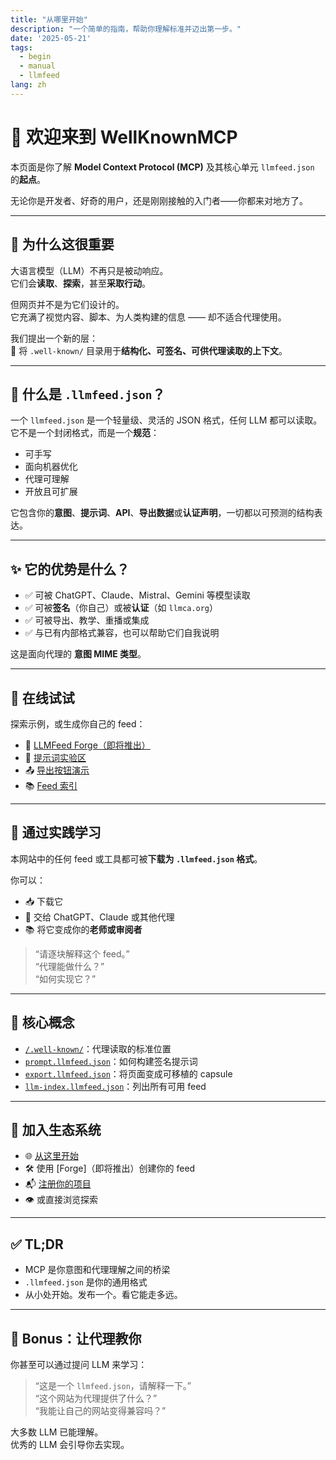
 ```yaml
---
title: "从哪里开始"
description: "一个简单的指南，帮助你理解标准并迈出第一步。"
date: '2025-05-21'
tags:
  - begin
  - manual
  - llmfeed
lang: zh
---
```


# 👋 欢迎来到 WellKnownMCP

本页面是你了解 **Model Context Protocol (MCP)** 及其核心单元 `llmfeed.json` 的**起点**。

无论你是开发者、好奇的用户，还是刚刚接触的入门者——你都来对地方了。

---

## 🚀 为什么这很重要

大语言模型（LLM）不再只是被动响应。  
它们会**读取**、**探索**，甚至**采取行动**。

但网页并不是为它们设计的。  
它充满了视觉内容、脚本、为人类构建的信息 —— 却不适合代理使用。

我们提出一个新的层：  
📂 将 `.well-known/` 目录用于**结构化、可签名、可供代理读取的上下文**。

---

## 🧠 什么是 `.llmfeed.json`？

一个 `llmfeed.json` 是一个轻量级、灵活的 JSON 格式，任何 LLM 都可以读取。  
它不是一个封闭格式，而是一个**规范**：

- 可手写  
- 面向机器优化  
- 代理可理解  
- 开放且可扩展

它包含你的**意图**、**提示词**、**API**、**导出数据**或**认证声明**，一切都以可预测的结构表达。

---

## ✨ 它的优势是什么？

- ✅ 可被 ChatGPT、Claude、Mistral、Gemini 等模型读取  
- ✅ 可被**签名**（你自己）或被**认证**（如 `llmca.org`）  
- ✅ 可被导出、教学、重播或集成  
- ✅ 与已有内部格式兼容，也可以帮助它们自我说明

这是面向代理的 **意图 MIME 类型**。

---

## 🧪 在线试试

探索示例，或生成你自己的 feed：

- 🔧 [LLMFeed Forge（即将推出）](https://forge.llmfeedforge.org)  
- 🧠 [提示词实验区](/tools/prompts-explained)  
- 📤 [导出按钮演示](/tools/export-button)  
- 📚 [Feed 索引](/tools/llm-index)

---

## 🧰 通过实践学习

本网站中的任何 feed 或工具都可被**下载为 `.llmfeed.json` 格式**。

你可以：
- 📥 下载它  
- 🤖 交给 ChatGPT、Claude 或其他代理  
- 📚 将它变成你的**老师或审阅者**

> “请逐块解释这个 feed。”  
> “代理能做什么？”  
> “如何实现它？”

---

## 📁 核心概念

- [`/.well-known/`](/tools/well-known)：代理读取的标准位置  
- [`prompt.llmfeed.json`](/tools/prompts-explained)：如何构建签名提示词  
- [`export.llmfeed.json`](/tools/export-button)：将页面变成可移植的 capsule  
- [`llm-index.llmfeed.json`](/tools/llm-index)：列出所有可用 feed

---

## 🤝 加入生态系统

- 🌐 [从这里开始](/begin)  
- 🛠 使用 [Forge]（即将推出）创建你的 feed  
- 📬 [注册你的项目](/join)  
- 👁 或直接浏览探索

---

## ✅ TL;DR

- MCP 是你意图和代理理解之间的桥梁  
- `.llmfeed.json` 是你的通用格式  
- 从小处开始。发布一个。看它能走多远。

---

## 🧠 Bonus：让代理教你

你甚至可以通过提问 LLM 来学习：

> “这是一个 `llmfeed.json`，请解释一下。”  
> “这个网站为代理提供了什么？”  
> “我能让自己的网站变得兼容吗？”

大多数 LLM 已能理解。  
优秀的 LLM 会引导你去实现。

------

[PROBLEM TO SOLVE] Once the pictures are set aside, the remaining data must be transcribed exactly.

[WORKED SOLUTION]
 ```yaml
---
title: "从哪里开始"
description: "一个简单的指南，帮助你理解标准并迈出第一步。"
date: '2025-05-21'
tags:
  - begin
  - manual
  - llmfeed
lang: zh
---
```


# 👋 欢迎来到 WellKnownMCP

本页面是你了解 **Model Context Protocol (MCP)** 及其核心单元 `llmfeed.json` 的**起点**。

无论你是开发者、好奇的用户，还是刚刚接触的入门者——你都来对地方了。

---

## 🚀 为什么这很重要

大语言模型（LLM）不再只是被动响应。  
它们会**读取**、**探索**，甚至**采取行动**。

但网页并不是为它们设计的。  
它充满了视觉内容、脚本、为人类构建的信息 —— 却不适合代理使用。

我们提出一个新的层：  
📂 将 `.well-known/` 目录用于**结构化、可签名、可供代理读取的上下文**。

---

## 🧠 什么是 `.llmfeed.json`？

一个 `llmfeed.json` 是一个轻量级、灵活的 JSON 格式，任何 LLM 都可以读取。  
它不是一个封闭格式，而是一个**规范**：

- 可手写  
- 面向机器优化  
- 代理可理解  
- 开放且可扩展

它包含你的**意图**、**提示词**、**API**、**导出数据**或**认证声明**，一切都以可预测的结构表达。

---

## ✨ 它的优势是什么？

- ✅ 可被 ChatGPT、Claude、Mistral、Gemini 等模型读取  
- ✅ 可被**签名**（你自己）或被**认证**（如 `llmca.org`）  
- ✅ 可被导出、教学、重播或集成  
- ✅ 与已有内部格式兼容，也可以帮助它们自我说明

这是面向代理的 **意图 MIME 类型**。

---

## 🧪 在线试试

探索示例，或生成你自己的 feed：

- 🔧 [LLMFeed Forge（即将推出）](https://forge.llmfeedforge.org)  
- 🧠 [提示词实验区](/tools/prompts-explained)  
- 📤 [导出按钮演示](/tools/export-button)  
- 📚 [Feed 索引](/tools/llm-index)

---

## 🧰 通过实践学习

本网站中的任何 feed 或工具都可被**下载为 `.llmfeed.json` 格式**。

你可以：
- 📥 下载它  
- 🤖 交给 ChatGPT、Claude 或其他代理  
- 📚 将它变成你的**老师或审阅者**

> “请逐块解释这个 feed。”  
> “代理能做什么？”  
> “如何实现它？”

---

## 📁 核心概念

- [`/.well-known/`](/tools/well-known)：代理读取的标准位置  
- [`prompt.llmfeed.json`](/tools/prompts-explained)：如何构建签名提示词  
- [`export.llmfeed.json`](/tools/export-button)：将页面变成可移植的 capsule  
- [`llm-index.llmfeed.json`](/tools/llm-index)：列出所有可用 feed

---

## 🤝 加入生态系统

- 🌐 [从这里开始](/begin)  
- 🛠 使用 [Forge]（即将推出）创建你的 feed  
- 📬 [注册你的项目](/join)  
- 👁 或直接浏览探索

---

## ✅ TL;DR

- MCP 是你意图和代理理解之间的桥梁  
- `.llmfeed.json` 是你的通用格式  
- 从小处开始。发布一个。看它能走多远。

---

## 🧠 Bonus：让代理教你

你甚至可以通过提问 LLM 来学习：

> “这是一个 `llmfeed.json`，请解释一下。”  
> “这个网站为代理提供了什么？”  
> “我能让自己的网站变得兼容吗？”

大多数 LLM 已能理解。  
优秀的 LLM 会引导你去实现。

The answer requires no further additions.